Stored items:
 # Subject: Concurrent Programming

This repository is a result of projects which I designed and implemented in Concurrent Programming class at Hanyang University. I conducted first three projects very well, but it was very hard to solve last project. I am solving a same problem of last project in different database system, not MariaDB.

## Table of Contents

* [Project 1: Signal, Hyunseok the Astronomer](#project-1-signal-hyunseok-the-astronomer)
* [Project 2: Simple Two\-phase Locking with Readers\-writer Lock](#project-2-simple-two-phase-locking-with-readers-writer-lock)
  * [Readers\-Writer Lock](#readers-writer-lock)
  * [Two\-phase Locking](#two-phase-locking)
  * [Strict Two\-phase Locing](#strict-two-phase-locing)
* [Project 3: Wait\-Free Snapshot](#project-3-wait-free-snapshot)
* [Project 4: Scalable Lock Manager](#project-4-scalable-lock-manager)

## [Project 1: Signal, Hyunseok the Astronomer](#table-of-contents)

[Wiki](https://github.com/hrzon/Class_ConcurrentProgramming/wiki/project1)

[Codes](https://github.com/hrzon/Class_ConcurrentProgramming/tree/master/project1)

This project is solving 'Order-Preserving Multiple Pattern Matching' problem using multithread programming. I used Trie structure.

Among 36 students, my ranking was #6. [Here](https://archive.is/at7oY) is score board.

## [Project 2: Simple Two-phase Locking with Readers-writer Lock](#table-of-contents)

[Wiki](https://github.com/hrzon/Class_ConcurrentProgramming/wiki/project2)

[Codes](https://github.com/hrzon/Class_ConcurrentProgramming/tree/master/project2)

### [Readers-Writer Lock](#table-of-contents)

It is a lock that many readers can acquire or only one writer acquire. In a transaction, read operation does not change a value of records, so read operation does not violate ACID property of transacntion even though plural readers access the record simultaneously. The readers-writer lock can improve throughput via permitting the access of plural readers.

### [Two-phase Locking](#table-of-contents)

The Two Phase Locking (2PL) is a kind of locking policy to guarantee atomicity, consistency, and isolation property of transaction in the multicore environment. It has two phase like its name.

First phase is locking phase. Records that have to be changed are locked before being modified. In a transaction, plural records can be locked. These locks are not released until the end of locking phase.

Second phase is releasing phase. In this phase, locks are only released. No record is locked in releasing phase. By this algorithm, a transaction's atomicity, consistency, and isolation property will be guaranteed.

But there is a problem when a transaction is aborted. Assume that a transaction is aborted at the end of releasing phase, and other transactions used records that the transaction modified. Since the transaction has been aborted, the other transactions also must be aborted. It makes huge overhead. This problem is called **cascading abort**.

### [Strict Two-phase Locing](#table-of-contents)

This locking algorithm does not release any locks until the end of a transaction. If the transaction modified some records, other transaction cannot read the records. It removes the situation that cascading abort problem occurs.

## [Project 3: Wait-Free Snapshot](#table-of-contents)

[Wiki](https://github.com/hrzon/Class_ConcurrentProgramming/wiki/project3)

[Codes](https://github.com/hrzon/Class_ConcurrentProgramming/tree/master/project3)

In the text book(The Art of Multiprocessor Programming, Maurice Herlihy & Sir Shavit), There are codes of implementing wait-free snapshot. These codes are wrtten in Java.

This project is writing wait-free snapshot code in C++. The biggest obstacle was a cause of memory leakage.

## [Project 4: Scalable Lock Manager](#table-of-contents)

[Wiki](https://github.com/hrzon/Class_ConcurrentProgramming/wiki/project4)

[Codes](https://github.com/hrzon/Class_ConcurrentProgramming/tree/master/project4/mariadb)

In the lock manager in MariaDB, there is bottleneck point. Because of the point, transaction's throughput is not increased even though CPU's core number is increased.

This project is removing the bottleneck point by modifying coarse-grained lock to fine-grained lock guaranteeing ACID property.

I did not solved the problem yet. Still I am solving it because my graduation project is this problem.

### Description of the task
Repeat exactly the lines of the records from the one containing "This project is writing" to the last, and include no line outside that stretch.

### Result
This project is writing wait-free snapshot code in C++. The biggest obstacle was a cause of memory leakage.

## [Project 4: Scalable Lock Manager](#table-of-contents)

[Wiki](https://github.com/hrzon/Class_ConcurrentProgramming/wiki/project4)

[Codes](https://github.com/hrzon/Class_ConcurrentProgramming/tree/master/project4/mariadb)

In the lock manager in MariaDB, there is bottleneck point. Because of the point, transaction's throughput is not increased even though CPU's core number is increased.

This project is removing the bottleneck point by modifying coarse-grained lock to fine-grained lock guaranteeing ACID property.

I did not solved the problem yet. Still I am solving it because my graduation project is this problem.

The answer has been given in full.